Filter the listing below down to the lines with the word "OpenCL" and copy those.

# Records provided
════════

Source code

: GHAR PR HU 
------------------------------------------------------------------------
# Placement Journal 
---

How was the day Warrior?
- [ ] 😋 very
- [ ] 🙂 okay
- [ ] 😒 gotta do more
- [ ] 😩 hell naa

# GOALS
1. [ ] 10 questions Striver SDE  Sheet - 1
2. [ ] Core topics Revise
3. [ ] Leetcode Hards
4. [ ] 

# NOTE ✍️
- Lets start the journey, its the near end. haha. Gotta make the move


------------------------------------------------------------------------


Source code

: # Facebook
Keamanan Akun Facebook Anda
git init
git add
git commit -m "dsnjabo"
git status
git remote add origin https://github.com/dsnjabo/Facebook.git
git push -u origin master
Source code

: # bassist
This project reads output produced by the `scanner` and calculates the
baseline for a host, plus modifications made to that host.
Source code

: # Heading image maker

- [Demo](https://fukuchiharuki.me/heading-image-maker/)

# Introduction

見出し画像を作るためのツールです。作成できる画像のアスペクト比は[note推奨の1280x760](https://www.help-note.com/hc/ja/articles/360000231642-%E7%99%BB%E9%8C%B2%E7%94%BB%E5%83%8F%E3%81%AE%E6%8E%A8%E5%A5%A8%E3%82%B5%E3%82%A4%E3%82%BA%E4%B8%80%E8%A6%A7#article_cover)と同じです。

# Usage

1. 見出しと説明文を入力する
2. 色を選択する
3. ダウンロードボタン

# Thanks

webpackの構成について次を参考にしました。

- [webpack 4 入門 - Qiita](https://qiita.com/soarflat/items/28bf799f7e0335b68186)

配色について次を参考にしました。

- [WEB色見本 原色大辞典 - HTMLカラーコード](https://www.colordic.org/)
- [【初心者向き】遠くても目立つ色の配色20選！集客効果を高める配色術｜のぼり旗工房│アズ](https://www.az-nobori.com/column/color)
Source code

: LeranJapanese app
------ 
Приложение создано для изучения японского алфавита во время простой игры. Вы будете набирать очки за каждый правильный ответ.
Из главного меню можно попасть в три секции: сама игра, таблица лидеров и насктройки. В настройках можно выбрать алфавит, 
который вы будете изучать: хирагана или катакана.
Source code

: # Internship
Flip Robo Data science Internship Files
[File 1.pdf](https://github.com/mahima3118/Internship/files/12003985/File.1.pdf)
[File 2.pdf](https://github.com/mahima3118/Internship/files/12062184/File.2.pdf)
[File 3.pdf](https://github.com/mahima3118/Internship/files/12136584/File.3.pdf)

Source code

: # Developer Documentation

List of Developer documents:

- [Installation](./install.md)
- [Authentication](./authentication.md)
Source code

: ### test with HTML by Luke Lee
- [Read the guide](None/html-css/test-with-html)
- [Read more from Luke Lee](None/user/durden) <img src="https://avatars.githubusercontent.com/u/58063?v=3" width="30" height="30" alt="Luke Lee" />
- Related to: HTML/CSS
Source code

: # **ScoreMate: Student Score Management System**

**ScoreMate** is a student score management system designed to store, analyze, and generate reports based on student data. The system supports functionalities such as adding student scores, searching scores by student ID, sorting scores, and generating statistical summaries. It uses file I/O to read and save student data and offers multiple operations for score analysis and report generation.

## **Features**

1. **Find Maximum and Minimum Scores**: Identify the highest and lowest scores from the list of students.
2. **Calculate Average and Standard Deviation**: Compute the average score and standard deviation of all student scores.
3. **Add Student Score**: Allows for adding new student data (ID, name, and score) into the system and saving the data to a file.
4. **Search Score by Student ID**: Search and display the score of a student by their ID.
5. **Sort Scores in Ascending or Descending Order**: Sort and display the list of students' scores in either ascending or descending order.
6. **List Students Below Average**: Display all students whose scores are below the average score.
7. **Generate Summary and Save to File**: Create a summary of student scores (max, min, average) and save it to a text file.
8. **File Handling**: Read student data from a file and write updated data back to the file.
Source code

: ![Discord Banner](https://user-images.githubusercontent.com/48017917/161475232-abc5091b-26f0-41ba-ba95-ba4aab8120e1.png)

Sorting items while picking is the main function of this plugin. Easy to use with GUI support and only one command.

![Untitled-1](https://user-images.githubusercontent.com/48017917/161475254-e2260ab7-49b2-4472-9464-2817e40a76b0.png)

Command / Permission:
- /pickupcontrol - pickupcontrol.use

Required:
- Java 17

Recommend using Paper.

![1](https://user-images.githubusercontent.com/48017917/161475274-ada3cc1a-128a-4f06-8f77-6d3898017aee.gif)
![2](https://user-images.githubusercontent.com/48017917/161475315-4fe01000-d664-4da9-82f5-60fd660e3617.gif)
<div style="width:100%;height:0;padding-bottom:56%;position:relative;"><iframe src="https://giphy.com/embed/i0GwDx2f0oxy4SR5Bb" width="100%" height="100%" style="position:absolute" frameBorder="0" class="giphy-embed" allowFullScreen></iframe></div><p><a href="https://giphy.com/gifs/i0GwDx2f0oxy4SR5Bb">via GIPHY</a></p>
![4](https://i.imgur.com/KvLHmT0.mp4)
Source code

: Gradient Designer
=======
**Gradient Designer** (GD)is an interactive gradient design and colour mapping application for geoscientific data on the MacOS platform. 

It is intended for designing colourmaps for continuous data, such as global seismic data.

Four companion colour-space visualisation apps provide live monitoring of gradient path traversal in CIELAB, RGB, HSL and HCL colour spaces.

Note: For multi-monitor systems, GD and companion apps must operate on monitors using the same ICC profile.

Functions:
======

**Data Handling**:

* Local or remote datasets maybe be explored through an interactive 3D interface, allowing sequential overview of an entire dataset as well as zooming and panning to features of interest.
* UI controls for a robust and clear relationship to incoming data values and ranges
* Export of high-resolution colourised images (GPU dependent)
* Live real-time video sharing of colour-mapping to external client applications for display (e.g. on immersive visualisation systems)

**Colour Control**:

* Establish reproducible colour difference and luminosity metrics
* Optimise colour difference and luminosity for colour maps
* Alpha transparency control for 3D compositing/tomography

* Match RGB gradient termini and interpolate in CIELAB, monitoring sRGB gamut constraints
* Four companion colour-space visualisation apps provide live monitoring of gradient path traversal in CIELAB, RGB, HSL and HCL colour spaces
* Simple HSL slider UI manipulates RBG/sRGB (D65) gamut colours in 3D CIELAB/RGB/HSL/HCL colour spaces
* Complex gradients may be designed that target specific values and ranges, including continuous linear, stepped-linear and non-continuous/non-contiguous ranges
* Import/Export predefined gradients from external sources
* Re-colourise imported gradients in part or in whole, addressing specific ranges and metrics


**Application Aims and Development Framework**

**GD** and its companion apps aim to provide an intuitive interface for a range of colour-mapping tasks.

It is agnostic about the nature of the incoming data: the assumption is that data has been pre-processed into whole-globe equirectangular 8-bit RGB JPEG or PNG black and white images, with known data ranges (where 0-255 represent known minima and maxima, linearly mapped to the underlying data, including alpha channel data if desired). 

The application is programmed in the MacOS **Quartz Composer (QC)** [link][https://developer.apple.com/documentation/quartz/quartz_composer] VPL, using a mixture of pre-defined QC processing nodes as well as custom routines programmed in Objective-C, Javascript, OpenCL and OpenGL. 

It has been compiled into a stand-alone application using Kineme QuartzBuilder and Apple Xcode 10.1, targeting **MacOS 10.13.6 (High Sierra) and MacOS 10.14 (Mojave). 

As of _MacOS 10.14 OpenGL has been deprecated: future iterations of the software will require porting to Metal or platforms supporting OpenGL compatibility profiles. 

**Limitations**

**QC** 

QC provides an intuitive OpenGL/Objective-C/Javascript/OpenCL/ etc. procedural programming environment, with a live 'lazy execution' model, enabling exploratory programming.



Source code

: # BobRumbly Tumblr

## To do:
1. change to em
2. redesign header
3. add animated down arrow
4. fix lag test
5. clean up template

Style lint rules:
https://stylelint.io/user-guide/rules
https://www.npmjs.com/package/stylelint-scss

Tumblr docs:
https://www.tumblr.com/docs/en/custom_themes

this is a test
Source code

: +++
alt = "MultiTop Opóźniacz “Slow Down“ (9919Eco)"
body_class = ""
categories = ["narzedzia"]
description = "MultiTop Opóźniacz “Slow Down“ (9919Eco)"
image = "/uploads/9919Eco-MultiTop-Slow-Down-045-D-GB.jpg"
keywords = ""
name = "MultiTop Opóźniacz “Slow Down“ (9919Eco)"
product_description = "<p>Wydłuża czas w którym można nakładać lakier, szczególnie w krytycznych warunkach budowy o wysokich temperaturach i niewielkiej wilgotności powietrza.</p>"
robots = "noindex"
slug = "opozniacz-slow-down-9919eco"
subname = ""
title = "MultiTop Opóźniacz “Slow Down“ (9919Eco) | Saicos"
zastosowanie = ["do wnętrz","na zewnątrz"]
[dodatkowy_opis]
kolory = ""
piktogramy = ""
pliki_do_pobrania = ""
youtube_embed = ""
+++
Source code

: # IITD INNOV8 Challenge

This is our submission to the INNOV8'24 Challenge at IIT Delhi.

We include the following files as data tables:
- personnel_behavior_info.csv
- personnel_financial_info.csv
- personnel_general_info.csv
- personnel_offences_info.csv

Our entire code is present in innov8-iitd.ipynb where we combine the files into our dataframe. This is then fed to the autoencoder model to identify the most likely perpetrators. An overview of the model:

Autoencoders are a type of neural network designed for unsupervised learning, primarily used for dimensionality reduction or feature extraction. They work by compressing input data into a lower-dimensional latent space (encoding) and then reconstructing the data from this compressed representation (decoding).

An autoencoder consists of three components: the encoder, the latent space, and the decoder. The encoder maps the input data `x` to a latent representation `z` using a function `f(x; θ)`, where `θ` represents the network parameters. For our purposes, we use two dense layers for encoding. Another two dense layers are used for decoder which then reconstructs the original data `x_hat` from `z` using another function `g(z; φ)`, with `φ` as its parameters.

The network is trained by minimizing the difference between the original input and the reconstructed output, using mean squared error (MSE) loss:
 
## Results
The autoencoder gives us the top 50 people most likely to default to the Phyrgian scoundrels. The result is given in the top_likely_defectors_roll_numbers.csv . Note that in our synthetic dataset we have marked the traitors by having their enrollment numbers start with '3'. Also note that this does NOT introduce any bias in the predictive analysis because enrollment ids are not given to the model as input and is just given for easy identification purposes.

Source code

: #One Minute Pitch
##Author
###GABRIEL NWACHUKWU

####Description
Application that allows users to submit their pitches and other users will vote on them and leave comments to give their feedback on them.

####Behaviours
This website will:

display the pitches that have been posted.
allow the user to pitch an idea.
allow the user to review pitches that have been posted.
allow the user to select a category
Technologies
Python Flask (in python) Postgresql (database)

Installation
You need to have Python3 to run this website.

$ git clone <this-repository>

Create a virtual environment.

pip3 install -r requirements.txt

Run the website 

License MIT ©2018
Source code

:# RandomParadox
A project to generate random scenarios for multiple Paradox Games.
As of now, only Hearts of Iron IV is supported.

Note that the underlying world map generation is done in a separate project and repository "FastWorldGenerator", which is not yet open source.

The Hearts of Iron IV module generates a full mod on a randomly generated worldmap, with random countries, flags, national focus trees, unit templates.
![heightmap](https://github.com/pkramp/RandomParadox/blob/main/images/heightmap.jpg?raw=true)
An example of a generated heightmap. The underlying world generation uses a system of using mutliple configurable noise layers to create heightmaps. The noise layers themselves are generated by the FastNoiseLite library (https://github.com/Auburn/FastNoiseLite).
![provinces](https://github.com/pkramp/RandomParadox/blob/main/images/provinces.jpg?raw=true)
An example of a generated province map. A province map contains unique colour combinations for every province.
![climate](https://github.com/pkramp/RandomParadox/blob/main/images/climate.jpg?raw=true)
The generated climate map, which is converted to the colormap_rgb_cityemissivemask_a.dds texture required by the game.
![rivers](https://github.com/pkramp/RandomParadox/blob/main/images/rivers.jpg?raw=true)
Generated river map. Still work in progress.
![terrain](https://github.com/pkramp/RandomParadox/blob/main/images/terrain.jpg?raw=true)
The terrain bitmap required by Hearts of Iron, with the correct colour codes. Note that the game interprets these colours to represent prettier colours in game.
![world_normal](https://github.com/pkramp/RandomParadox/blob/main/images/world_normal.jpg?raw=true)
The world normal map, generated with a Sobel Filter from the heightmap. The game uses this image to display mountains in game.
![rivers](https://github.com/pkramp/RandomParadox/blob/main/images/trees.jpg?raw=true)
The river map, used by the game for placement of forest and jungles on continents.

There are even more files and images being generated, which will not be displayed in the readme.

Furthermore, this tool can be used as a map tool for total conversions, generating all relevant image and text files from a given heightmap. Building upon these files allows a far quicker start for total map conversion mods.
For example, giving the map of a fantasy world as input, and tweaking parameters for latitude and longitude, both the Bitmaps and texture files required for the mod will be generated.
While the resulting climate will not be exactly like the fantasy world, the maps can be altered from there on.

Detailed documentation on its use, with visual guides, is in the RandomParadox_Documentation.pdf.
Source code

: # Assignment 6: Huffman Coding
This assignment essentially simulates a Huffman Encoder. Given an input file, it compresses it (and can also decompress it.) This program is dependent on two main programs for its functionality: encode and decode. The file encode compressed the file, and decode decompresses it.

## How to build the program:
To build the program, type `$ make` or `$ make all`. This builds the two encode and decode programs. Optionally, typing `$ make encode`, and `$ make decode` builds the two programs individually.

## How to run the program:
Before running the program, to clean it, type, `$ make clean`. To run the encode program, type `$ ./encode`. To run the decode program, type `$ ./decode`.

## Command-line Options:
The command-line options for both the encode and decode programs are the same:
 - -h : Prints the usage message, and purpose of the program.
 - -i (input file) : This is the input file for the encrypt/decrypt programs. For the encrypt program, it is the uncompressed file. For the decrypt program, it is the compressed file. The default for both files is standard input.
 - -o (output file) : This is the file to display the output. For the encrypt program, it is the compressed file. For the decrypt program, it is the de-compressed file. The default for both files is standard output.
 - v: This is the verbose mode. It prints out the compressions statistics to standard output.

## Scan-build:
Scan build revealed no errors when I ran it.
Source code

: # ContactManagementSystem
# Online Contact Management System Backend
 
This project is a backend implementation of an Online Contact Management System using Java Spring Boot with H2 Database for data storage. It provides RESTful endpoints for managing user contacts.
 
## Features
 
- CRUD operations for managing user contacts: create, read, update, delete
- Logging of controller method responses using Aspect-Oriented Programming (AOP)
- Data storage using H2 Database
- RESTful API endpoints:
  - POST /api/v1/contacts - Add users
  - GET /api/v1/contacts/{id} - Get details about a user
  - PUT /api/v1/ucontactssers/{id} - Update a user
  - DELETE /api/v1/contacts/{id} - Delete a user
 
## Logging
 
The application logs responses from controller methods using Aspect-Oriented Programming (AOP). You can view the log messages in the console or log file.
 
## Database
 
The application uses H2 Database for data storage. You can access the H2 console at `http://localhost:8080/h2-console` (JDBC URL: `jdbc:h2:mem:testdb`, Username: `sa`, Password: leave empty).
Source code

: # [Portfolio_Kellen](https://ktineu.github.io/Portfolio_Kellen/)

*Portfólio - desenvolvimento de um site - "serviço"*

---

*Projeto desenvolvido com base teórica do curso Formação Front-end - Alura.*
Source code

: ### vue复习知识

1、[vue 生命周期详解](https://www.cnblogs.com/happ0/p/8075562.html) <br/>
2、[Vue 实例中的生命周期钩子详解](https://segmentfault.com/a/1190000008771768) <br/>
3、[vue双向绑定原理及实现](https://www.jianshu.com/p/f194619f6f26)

════════

# Written answer
The application is programmed in the MacOS **Quartz Composer (QC)** [link][https://developer.apple.com/documentation/quartz/quartz_composer] VPL, using a mixture of pre-defined QC processing nodes as well as custom routines programmed in Objective-C, Javascript, OpenCL and OpenGL. 
QC provides an intuitive OpenGL/Objective-C/Javascript/OpenCL/ etc. procedural programming environment, with a live 'lazy execution' model, enabling exploratory programming.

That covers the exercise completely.